Source material:
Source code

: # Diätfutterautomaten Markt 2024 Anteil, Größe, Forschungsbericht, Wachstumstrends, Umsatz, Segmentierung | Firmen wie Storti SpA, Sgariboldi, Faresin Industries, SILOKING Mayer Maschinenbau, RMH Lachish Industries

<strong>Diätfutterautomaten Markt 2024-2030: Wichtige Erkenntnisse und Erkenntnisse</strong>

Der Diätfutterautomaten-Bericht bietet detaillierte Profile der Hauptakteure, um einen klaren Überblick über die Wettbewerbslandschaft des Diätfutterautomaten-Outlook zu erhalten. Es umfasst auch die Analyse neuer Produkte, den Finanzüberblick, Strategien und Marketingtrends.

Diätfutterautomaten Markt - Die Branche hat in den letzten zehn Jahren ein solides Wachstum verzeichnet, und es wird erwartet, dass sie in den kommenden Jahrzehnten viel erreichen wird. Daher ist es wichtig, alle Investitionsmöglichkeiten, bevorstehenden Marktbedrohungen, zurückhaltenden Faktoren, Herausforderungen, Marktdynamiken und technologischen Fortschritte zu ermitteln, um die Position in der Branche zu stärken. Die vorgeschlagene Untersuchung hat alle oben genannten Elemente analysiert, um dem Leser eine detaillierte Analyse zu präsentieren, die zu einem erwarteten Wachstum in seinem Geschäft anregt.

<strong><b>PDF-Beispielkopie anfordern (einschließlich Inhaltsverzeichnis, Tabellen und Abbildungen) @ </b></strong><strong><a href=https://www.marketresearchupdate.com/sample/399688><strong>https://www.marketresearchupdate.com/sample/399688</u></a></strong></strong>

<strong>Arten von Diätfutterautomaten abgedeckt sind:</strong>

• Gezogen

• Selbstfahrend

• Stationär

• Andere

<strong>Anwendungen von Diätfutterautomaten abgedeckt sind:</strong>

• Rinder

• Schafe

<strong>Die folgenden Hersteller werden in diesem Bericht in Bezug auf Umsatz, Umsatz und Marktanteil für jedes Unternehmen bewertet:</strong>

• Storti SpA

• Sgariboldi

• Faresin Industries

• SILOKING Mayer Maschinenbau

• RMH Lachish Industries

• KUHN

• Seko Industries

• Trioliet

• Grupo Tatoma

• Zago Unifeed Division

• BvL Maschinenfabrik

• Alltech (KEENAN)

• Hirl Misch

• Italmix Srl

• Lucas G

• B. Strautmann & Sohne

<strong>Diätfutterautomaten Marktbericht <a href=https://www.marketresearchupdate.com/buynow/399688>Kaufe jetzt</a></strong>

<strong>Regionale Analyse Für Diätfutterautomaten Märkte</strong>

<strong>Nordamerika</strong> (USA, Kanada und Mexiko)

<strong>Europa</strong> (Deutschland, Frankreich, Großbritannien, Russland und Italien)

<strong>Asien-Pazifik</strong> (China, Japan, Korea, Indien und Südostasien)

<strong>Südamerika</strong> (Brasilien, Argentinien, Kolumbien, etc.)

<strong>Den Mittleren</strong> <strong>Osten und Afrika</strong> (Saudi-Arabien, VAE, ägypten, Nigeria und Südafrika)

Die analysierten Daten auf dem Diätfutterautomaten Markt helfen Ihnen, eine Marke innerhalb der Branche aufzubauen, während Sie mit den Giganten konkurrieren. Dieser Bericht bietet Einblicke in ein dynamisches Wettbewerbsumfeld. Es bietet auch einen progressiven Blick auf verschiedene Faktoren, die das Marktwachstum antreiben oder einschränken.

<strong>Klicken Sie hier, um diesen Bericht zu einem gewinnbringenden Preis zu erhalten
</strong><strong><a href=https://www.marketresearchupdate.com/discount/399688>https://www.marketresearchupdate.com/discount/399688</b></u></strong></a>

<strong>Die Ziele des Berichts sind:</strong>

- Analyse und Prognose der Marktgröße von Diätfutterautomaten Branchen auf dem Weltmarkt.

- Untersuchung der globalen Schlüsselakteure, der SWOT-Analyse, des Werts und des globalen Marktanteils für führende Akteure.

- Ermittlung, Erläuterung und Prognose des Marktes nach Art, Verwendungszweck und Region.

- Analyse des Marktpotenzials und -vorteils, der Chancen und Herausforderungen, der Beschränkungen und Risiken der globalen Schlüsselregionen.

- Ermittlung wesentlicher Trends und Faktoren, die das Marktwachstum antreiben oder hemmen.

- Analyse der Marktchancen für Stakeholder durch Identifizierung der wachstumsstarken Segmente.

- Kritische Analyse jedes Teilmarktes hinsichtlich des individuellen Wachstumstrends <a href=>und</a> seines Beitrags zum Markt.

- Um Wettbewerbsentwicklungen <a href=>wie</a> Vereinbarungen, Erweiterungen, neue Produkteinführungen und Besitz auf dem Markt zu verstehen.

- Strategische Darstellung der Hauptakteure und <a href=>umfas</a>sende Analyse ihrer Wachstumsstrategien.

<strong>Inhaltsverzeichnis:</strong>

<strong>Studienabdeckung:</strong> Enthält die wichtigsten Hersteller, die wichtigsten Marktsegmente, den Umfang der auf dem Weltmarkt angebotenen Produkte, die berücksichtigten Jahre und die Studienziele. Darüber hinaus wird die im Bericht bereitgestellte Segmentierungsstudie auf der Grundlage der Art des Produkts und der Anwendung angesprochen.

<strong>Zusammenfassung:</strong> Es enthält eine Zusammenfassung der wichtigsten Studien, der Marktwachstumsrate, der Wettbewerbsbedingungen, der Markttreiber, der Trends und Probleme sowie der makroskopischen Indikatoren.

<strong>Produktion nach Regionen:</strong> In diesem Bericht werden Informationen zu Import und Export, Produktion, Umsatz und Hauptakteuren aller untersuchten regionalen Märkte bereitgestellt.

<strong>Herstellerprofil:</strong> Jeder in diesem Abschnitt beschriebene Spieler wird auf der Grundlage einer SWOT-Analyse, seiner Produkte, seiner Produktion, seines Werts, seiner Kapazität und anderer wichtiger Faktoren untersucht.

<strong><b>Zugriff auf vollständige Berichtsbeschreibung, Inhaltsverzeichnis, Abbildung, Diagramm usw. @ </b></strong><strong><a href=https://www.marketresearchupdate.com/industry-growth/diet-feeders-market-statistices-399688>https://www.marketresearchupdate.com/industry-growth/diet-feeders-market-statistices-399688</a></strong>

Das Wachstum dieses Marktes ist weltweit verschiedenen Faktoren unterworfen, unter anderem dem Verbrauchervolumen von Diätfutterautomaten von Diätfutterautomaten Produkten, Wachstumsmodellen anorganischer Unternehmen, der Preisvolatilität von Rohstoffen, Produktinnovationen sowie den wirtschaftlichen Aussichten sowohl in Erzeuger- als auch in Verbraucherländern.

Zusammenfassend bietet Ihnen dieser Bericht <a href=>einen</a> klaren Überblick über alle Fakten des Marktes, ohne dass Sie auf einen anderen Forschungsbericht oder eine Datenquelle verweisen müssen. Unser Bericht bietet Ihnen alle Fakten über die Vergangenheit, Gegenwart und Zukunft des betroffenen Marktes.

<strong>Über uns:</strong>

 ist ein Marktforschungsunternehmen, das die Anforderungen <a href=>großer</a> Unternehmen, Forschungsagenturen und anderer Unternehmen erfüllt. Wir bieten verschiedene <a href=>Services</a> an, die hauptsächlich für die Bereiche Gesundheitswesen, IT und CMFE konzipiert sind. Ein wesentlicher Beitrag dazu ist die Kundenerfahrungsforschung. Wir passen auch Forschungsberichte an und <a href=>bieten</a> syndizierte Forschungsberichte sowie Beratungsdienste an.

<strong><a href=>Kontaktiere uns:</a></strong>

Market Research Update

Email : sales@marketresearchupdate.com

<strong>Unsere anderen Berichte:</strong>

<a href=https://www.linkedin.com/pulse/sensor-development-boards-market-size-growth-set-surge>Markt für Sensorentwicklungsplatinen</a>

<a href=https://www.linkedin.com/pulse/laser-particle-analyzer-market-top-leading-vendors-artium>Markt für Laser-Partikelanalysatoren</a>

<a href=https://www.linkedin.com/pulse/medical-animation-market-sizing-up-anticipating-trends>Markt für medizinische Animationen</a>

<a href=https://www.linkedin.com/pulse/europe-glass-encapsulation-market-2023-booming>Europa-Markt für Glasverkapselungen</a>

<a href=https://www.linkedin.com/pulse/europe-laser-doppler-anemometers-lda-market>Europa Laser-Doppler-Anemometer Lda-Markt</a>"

Task goal: Only the lines from the beginning of the entries through the line bearing "Der Diätfutterautomaten-Bericht bietet" should be returned, each exactly as written.

Written solution:
Source code

: # Diätfutterautomaten Markt 2024 Anteil, Größe, Forschungsbericht, Wachstumstrends, Umsatz, Segmentierung | Firmen wie Storti SpA, Sgariboldi, Faresin Industries, SILOKING Mayer Maschinenbau, RMH Lachish Industries

<strong>Diätfutterautomaten Markt 2024-2030: Wichtige Erkenntnisse und Erkenntnisse</strong>

Der Diätfutterautomaten-Bericht bietet detaillierte Profile der Hauptakteure, um einen klaren Überblick über die Wettbewerbslandschaft des Diätfutterautomaten-Outlook zu erhalten. Es umfasst auch die Analyse neuer Produkte, den Finanzüberblick, Strategien und Marketingtrends.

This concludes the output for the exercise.